Some attempts have missed the mark. Earlier in the pandemic, authorities in Argentina required that people crossing borders between provinces sniff a Q-tip dipped in vinegar. When Ana R. Cofré, an otolaryngology specialist in Buenos Aires, learned of the testing, she determined that they could—and needed to—do better. She has since been part of a team validating a simple peel-and-smell test card—paired with a smartphone or computer app. So far, it has proven to be highly specific and sensitive to detecting COVID-19 in her country, she said.

“We’re planning to use it as a massive tool for screening,” Cofré told The Daily Beast through an interpreter. Beginning on Aug. 20, her team will begin testing thousands of people across urban and rural regions of Argentina. A positive smell test, she noted, will dictate who then needs the more expensive PCR nasal swab test that measures active infection.

A variety of other commercial smell tests are in development around the world. The U.S. National Institutes of Health issued an emergency call on Aug. 6 for research-funding proposals investigating “chemosensory testing as a COVID-19 screening tool.”

Danielle Reed, associate director of the Monell Chemical Senses Center in Philadelphia, just co-developed a test card with three small patches. The test involves choosing which patch has an odor, identifying that odor from a multiple-choice list, and then rating the odor’s intensity. An order of 20,000 of the tests is set to arrive in two weeks. Her team will then begin testing and collecting data, likely at local universities and hospitals, she said.

Meanwhile, Reed noted that she was monitoring her own sense of smell at home—sniffing her shampoo and her husband’s coffee every morning.

“If I got up one morning and couldn’t smell shampoo, then I’d get tested straight away,” she said. “New smell loss as a single symptom is probably among the best, if not the best, predictor of a positive COVID test.”

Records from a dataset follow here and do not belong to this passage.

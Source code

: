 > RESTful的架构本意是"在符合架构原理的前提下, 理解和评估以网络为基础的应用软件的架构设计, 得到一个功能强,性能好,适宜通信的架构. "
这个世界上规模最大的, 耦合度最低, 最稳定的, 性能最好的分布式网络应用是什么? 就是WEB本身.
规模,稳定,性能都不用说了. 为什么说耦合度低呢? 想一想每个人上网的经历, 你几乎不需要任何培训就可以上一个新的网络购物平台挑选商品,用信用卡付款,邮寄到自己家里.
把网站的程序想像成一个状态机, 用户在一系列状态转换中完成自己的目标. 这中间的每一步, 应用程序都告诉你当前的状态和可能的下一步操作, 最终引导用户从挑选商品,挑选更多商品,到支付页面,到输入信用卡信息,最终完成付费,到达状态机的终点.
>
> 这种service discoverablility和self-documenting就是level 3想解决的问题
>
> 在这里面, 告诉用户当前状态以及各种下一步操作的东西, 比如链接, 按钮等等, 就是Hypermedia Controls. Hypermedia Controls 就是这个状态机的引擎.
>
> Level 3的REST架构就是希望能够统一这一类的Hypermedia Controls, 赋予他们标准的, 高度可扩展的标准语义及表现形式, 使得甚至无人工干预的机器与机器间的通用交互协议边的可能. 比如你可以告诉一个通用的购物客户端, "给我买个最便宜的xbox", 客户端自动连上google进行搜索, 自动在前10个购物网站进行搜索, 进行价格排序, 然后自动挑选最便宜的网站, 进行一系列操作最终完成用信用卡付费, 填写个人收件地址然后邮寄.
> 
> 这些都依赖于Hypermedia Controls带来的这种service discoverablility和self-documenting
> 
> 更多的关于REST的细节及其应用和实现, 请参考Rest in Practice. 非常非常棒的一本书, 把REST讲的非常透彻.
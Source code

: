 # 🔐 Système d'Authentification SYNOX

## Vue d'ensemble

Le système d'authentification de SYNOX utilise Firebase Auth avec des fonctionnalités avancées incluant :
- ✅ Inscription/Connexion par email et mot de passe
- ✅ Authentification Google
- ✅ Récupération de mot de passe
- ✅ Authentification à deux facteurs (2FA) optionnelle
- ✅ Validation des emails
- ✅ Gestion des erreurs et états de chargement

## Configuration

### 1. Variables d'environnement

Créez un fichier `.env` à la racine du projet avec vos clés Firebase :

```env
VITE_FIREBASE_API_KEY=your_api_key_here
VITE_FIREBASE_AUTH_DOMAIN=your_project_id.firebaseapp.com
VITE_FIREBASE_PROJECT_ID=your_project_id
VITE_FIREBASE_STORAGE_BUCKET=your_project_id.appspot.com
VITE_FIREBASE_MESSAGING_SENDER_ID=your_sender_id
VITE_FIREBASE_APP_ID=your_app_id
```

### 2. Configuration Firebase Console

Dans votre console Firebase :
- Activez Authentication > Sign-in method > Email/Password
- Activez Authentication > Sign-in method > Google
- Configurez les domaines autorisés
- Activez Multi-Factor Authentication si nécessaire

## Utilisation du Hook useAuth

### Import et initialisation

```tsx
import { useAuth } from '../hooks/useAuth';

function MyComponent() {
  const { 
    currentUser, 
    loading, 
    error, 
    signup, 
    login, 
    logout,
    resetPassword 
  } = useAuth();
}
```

As the commercial smell tests get fine-tuned, and large-scale production begins, Doty predicts that many more institutions will likely look to implement them. Temple University and University of Florida are among other universities considering integration of the screening tool, school faculty told The Daily Beast. Mark Albers, a neurologist at Massachusetts General Hospital, who is currently leading a clinical study of smell test cards in Boston, noted that “some sports enterprises” had also expressed interest. Doty added that he has been contacted by a large automobile company looking to have its employees test their smell every day before they come into work, explaining he could not disclose the company name.

“People will come to their senses,” he said.